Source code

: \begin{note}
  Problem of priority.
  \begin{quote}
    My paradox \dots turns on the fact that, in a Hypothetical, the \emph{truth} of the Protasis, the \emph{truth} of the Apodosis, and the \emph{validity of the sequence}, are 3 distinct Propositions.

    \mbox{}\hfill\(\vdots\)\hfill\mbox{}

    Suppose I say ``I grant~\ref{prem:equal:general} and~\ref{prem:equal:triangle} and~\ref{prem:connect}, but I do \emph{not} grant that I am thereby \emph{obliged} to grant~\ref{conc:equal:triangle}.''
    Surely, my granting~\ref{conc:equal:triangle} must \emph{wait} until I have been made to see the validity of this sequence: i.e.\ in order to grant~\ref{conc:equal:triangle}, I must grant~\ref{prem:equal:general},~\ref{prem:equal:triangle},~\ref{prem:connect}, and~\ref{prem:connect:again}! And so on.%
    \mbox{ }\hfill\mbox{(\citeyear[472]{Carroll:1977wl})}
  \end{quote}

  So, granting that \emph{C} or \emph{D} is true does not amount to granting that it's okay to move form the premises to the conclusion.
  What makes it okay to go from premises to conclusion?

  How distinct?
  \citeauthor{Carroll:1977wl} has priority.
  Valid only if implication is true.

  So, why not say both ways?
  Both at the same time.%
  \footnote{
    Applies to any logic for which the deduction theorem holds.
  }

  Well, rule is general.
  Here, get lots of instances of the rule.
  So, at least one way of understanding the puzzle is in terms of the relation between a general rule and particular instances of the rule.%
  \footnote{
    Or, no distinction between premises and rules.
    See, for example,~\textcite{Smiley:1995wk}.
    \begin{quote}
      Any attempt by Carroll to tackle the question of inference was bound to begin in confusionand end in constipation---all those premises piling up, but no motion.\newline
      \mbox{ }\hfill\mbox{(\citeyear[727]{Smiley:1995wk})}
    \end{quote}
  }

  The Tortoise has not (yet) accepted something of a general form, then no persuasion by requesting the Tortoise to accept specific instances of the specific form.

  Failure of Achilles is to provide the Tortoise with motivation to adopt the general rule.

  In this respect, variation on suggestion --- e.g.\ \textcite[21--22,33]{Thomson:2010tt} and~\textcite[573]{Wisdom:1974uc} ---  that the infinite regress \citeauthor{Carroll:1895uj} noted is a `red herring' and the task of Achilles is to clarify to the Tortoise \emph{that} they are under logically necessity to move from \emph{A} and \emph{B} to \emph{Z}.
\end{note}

(Your instructions):
Beginning with the line that contains "So, at least", each line of the records above through the last one must be printed word for word.

(Response to this exercise):
  So, at least one way of understanding the puzzle is in terms of the relation between a general rule and particular instances of the rule.%
  \footnote{
    Or, no distinction between premises and rules.
    See, for example,~\textcite{Smiley:1995wk}.
    \begin{quote}
      Any attempt by Carroll to tackle the question of inference was bound to begin in confusionand end in constipation---all those premises piling up, but no motion.\newline
      \mbox{ }\hfill\mbox{(\citeyear[727]{Smiley:1995wk})}
    \end{quote}
  }

  The Tortoise has not (yet) accepted something of a general form, then no persuasion by requesting the Tortoise to accept specific instances of the specific form.

  Failure of Achilles is to provide the Tortoise with motivation to adopt the general rule.

  In this respect, variation on suggestion --- e.g.\ \textcite[21--22,33]{Thomson:2010tt} and~\textcite[573]{Wisdom:1974uc} ---  that the infinite regress \citeauthor{Carroll:1895uj} noted is a `red herring' and the task of Achilles is to clarify to the Tortoise \emph{that} they are under logically necessity to move from \emph{A} and \emph{B} to \emph{Z}.
\end{note}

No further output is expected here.